I know some of you are thinking that some of my best friends are probably cheaters and dealers and speeders and evaders and liars. Yes, this is all possibly true, but that's because we have bad laws and some of our norms are horribly outdated. We need to make better laws and discuss our norms honestly then then enforce the new ones that should hopefully actually make sense. Prohibition on drugs is not ever going to work. Legalize, regulate, educate about and tax. Speed limits are too low. Increase them to realistic numbers and enforce them consistently. Simplify the tax system and get rid of loopholes. Cheaters and liars who do real harm, like swindlers of the elderly with money scams or credit card fraudsters, for example, should be put in jail for a really really long time and should go on a published and public registry like released molesters.

Gangs, police, governments, social status, families, friendships, unions, charities, etc. all rely on fudging the numbers and turning the proverbial blind eye (!!) to stay in business.

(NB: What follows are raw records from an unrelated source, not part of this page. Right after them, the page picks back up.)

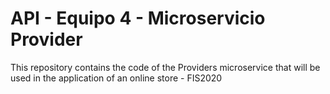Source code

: # API - Equipo 4 - Microservicio Provider

This repository contains the code of the Providers microservice that will be used in the 
application of an online store - FIS2020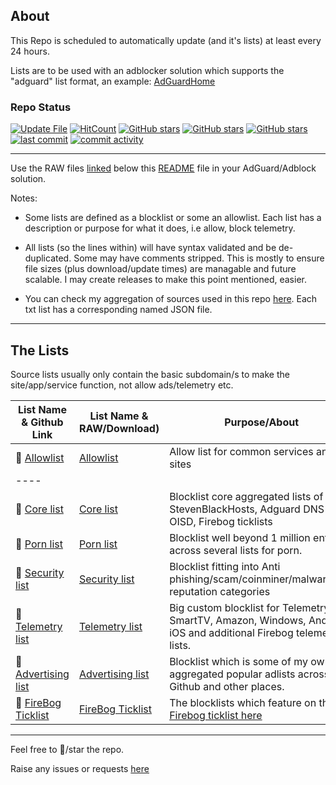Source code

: ## About

This Repo is scheduled to automatically update (and it's lists) at least every 24 hours.

Lists are to be used with an adblocker solution which supports the "adguard" list format, an example: [AdGuardHome](https://github.com/AdguardTeam/AdGuardHome)


### Repo Status

[![Update File](https://github.com/SystemJargon/filters/actions/workflows/main.yml/badge.svg)](https://github.com/SystemJargon/filters/actions/workflows/main.yml) [![HitCount](https://hits.dwyl.com/systemjargon/filters.svg?style=flat&show=unique)](http://hits.dwyl.com/systemjargon/filters) [![GitHub stars](https://img.shields.io/github/stars/systemjargon/filters)](https://github.com/systemjargon/filters/stargazers) [![GitHub stars](https://img.shields.io/github/forks/systemjargon/filters)](https://github.com/systemjargon/filters/stargazers) [![GitHub stars](https://img.shields.io/github/issues/systemjargon/filters)](https://github.com/systemjargon/filters/stargazers) [![last commit](https://img.shields.io/github/last-commit/SystemJargon/filters.svg)](https://github.com/SystemJargon/filters/commits/master) [![commit activity](https://img.shields.io/github/commit-activity/y/SystemJargon/filters.svg)](https://github.com/SystemJargon/filters/commits/master)

----


Use the RAW files [linked](#the-lists) below this [README](https://github.com/SystemJargon/filters/README.md) file in your AdGuard/Adblock solution. 

Notes:

* Some lists are defined as a blocklist or some an allowlist. Each list has a description or purpose for what it does, i.e allow, block telemetry.

* All lists (so the lines within) will have syntax validated and be de-duplicated. Some may have comments stripped. This is mostly to ensure file sizes (plus download/update times) are managable and future scalable. I may create releases to make this point mentioned, easier.

* You can check my aggregation of sources used in this repo [here](https://github.com/SystemJargon/filters/tree/main/source). Each txt list has a corresponding named JSON file.

<!-- The aggregation of some lists are from my [blocklists](https://github.com/systemjargon/blocklists) or [allowlists](https://github.com/systemjargon/allowlists) repositories. -->


----

## The Lists

Source lists usually only contain the basic subdomain/s to make the site/app/service function, not allow ads/telemetry etc.

| List Name & Github Link | List Name & RAW/Download) | Purpose/About |
| ---- | ---- | ---- |
| 📄   [Allowlist](allowlist.txt) | [Allowlist](https://raw.githubusercontent.com/SystemJargon/filters/main/allowlist.txt) | Allow list for common services and sites | 
| ---- |
| 🚫   [Core list](core.txt) | [Core list](https://raw.githubusercontent.com/systemjargon/filters/main/core.txt) | Blocklist core aggregated lists of StevenBlackHosts, Adguard DNS Filter, OISD, Firebog ticklists |
| 🚫   [Porn list](porn.txt) | [Porn list](https://raw.githubusercontent.com//systemjargon/filters/main/porn.txt) | Blocklist well beyond 1 million entries across several lists for porn. |
| 🚫   [Security list](security.txt) | [Security list](https://raw.githubusercontent.com/systemjargon/filters/main/security.txt) | Blocklist fitting into Anti phishing/scam/coinminer/malware/bad reputation categories|
| 🚫   [Telemetry list](telemetry.txt) | [Telemetry list](https://raw.githubusercontent.com/systemjargon/filters/main/telemetry.txt) | Big custom blocklist for Telemetry via SmartTV, Amazon, Windows, Android, iOS and additional Firebog telemetry lists. |
| 🚫   [Advertising list](ads.txt) | [Advertising list](https://raw.githubusercontent.com/systemjargon/filters/main/ads.txt) | Blocklist which is some of my own and aggregated popular adlists across Github and other places.|
| 🚫   [FireBog Ticklist](firebog-ticklist.txt) | [FireBog Ticklist](https://raw.githubusercontent.com/systemjargon/filters/main/firebog-ticklist.txt) | The blocklists which feature on the [Firebog ticklist here](https://v.firebog.net/hosts/lists.php?type=tick)
----


Feel free to 🌟/star the repo.

Raise any issues or requests [here](https://github.com/SystemJargon/filters/issues/new/choose) 
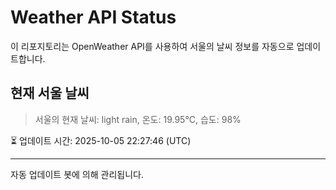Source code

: 
# Weather API Status

이 리포지토리는 OpenWeather API를 사용하여 서울의 날씨 정보를 자동으로 업데이트합니다.

## 현재 서울 날씨
> 서울의 현재 날씨: light rain, 온도: 19.95°C, 습도: 98%

⏳ 업데이트 시간: 2025-10-05 22:27:46 (UTC)

---
자동 업데이트 봇에 의해 관리됩니다.
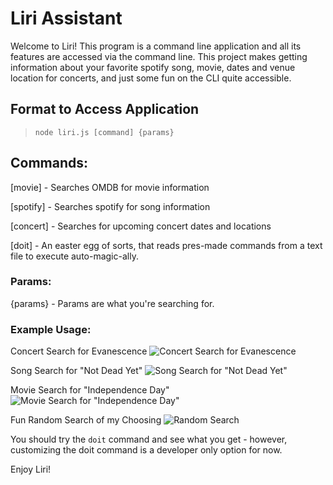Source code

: # Liri Assistant
Welcome to Liri!
This program is a command line application and all its features 
are accessed via the command line. This project makes getting information
about your favorite spotify song, movie, dates and venue location for concerts,
and just some fun on the CLI quite accessible.

## Format to Access Application
> `node liri.js [command] {params}`

## Commands:
  [movie]       - Searches OMDB for movie information
  
  [spotify]     - Searches spotify for song information
  
  [concert]     - Searches for upcoming concert dates and locations
  
  [doit]        - An easter egg of sorts, that reads pres-made commands from a text file to execute auto-magic-ally.
  
### Params:
  {params}      - Params are what you're searching for. 
  
### Example Usage:
Concert Search for Evanescence
![Concert Search for Evanescence](https://i.gyazo.com/356b666ee20c0c39d8238a48dc144bb3.png)

Song Search for "Not Dead Yet"
![Song Search for "Not Dead Yet"](https://i.gyazo.com/f0fda505757cdb032863f7aa8fdc6b6c.png)

Movie Search for "Independence Day"
![Movie Search for "Independence Day"](https://i.gyazo.com/60daf8c5912d7f782bf90cda0415ef2e.png)

Fun Random Search of my Choosing
![Random Search](https://i.gyazo.com/d112102524ab326d624daddd3991f835.png)

You should try the `doit` command and see what you get - however, customizing the doit command is a developer only option for now.

Enjoy Liri!
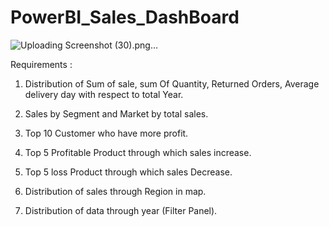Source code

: # PowerBI_Sales_DashBoard
![Uploading Screenshot (30).png…]()






Requirements : 

1. Distribution of Sum of sale, sum Of Quantity, Returned Orders, Average delivery day with respect to total Year.

2. Sales by Segment and Market by total sales.

3. Top 10 Customer who have more profit.

4. Top 5 Profitable Product through which sales increase.

5. Top 5 loss Product through which sales Decrease.

6. Distribution of sales through Region in map.

7. Distribution of data through year (Filter Panel).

Don't rock the boat, be a team player, don't bite the hand that feeds you, toe the line or in other words, shut up and play nice, no matter what you might encounter. It's not your place to comment; it's not up to you to pass judgment. In my small sampling, cheating in schools is worse than it was just 5 years ago. Kids today either cheat or shut up. No one would dare tell on a cheater in today's classrooms.

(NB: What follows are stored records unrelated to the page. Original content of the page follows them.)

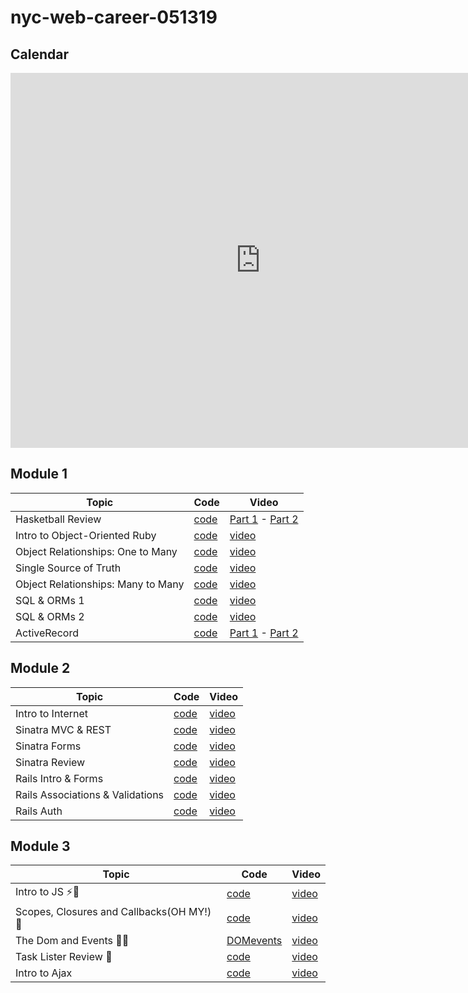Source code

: # nyc-web-career-051319

## Calendar
<iframe src="https://calendar.google.com/calendar/embed?height=600&amp;wkst=1&amp;bgcolor=%23ffffff&amp;ctz=America%2FNew_York&amp;mode=WEEK&amp;src=ZmxhdGlyb25zY2hvb2wuY29tX2xoZHN0ZDYybXFtbzZyYzk2YmNmOXFmZjA0QGdyb3VwLmNhbGVuZGFyLmdvb2dsZS5jb20&amp;src=ZmxhdGlyb25zY2hvb2wuY29tX3RhbjAxOTRtNHI4bnAwbnNuanRxdW5uZXNrQGdyb3VwLmNhbGVuZGFyLmdvb2dsZS5jb20&amp;color=%23EF6C00&amp;color=%23D81B60&amp;title=nyc-web-051319" style="border-width:0" width="800" height="600" frameborder="0" scrolling="no"></iframe>


## Module 1
| Topic               | Code                | Video                |
| -----               | ----                | -----                |
| Hasketball Review   | [code](https://github.com/learn-co-students/nyc-web-students-051319/tree/master/01-hashketball-review) | [Part 1](https://youtu.be/XpY9k2Gi1Cc) - [Part 2](https://youtu.be/elLfmeQ5_jk) |
| Intro to Object-Oriented Ruby | [code](https://github.com/aviflombaum/object-orientation-lecture-1) | [video](https://youtu.be/gb0bBxkp3Ng) |
| Object Relationships: One to Many | [code](https://github.com/aviflombaum/object-orientation-lecture-2) | [video](https://youtu.be/frw1OcBhNaQ) |
| Single Source of Truth | [code](https://github.com/learn-co-students/nyc-web-students-051319/tree/master/02-single-source-of-truth) | [video](https://youtu.be/zSpZ-hB5TyU)
| Object Relationships: Many to Many | [code](https://github.com/learn-co-students/nyc-web-students-051319/tree/master/03-oo-many-to-many) | [video](https://youtu.be/9_MmxtnrPgg)
| SQL & ORMs 1 | [code](https://github.com/aviflombaum/sql-lecture-1/tree/post-lecture-1) | [video](https://youtu.be/jx8i-Vx93ew)
| SQL & ORMs 2 | [code](https://github.com/learn-co-students/nyc-web-students-051319/tree/master/04-orms-and-foreign-keys) |[video](https://youtu.be/I4uUQKSW6H8)
| ActiveRecord | [code](https://github.com/learn-co-students/nyc-web-students-051319/tree/master/05-activerecord) | [Part 1](https://youtu.be/stfA-vhyoSU) - [Part 2](https://youtu.be/PVOa3FxY408)

## Module 2
| Topic               | Code                | Video                |
| -----               | ----                | -----                |
| Intro to Internet   | [code](https://github.com/learn-co-students/nyc-web-students-051319/tree/master/06-rack-intro) | [video](https://www.youtube.com/watch?v=0ojoOMpNgCs&feature=youtu.be)|
| Sinatra MVC & REST   | [code](https://github.com/learn-co-students/nyc-web-students-051319/tree/master/07-sinatra-mvc/rappers) | [video](https://youtu.be/5UCviJ36Hv4)|
| Sinatra Forms   | [code](https://github.com/learn-co-students/nyc-web-students-051319/tree/master/08-sinatra-forms/rappers) | [video](https://www.youtube.com/watch?v=DCIrSGUbp3I&feature=youtu.be)|
| Sinatra Review   | [code](https://github.com/learn-co-students/nyc-web-students-051319/tree/master/09-sinatra-forms-review/rappers) | [video](https://www.youtube.com/watch?v=tHllRJLYPcw&feature=youtu.be)|
| Rails Intro & Forms   | [code](https://github.com/learn-co-students/nyc-web-students-051319/tree/master/10-rails-intro-forms) | [video](https://youtu.be/slhQEwIzE_E)|
| Rails Associations & Validations   | [code](https://github.com/learn-co-students/nyc-web-students-051319/tree/master/11-rails-associations) | [video](https://youtu.be/71lUWIBs09U)|
| Rails Auth   | [code](https://github.com/learn-co-students/nyc-web-students-051319/tree/master/12-rails-auth) | [video](https://youtu.be/XHL5Edft-ng)|




## Module 3
| Topic               | Code                | Video                |
| -----               | ----                | -----                |
| Intro to JS ⚡️🤠 | [code](https://github.com/learn-co-students/nyc-web-students-051319/tree/master/13-intro-to-js) | [video](https://youtu.be/4vZOzozz9Vo)|
| Scopes, Closures and Callbacks(OH MY!) 🌝 | [code](https://github.com/learn-co-students/nyc-web-students-051319/tree/master/14-scopes-closures-callbacks) | [video](https://youtu.be/__oPnrVs4dQ)|
| The Dom and Events 🌲🤔  | [DOM](https://github.com/learn-co-students/nyc-web-students-051319/tree/master/15-DOM-intro)[events](https://github.com/learn-co-students/nyc-web-students-051319/tree/master/16-intro-to-events) | [video](https://youtu.be/4MP0BQGHheI)|
| Task Lister Review 🙌 | [code](https://github.com/learn-co-students/nyc-web-students-051319/tree/master/17-task-lister-lite) | [video](https://youtu.be/0USCqgDzVHA)|
| Intro to Ajax| [code](https://github.com/learn-co-students/nyc-web-students-051319/tree/master/18-intro-to-AJAX) | [video](https://youtu.be/7tZu_b-BTU8)|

Big business and banking have been so successful, so often, because of all the stuff we don't know about. Back-room deals, Swiss bank-accounts, tax-evading, where chemicals are dumped, what chemicals are used and have there been enough studies and a hundred other horrible and unjust things are some of the ways that governments and businesses get away with the swindles every day. And they are all products of this new-ish secretive norm. Look at this oil leak in the Gulf of Mexico. It's been spewing for a month and everyone knows... and what? Hot potatoes are passed, facts and fudged and denied, governments are slow to react, companies will just pay some cash and stock prices will drop a little and they will go on making billions. Isn't this something we should have figured out by now?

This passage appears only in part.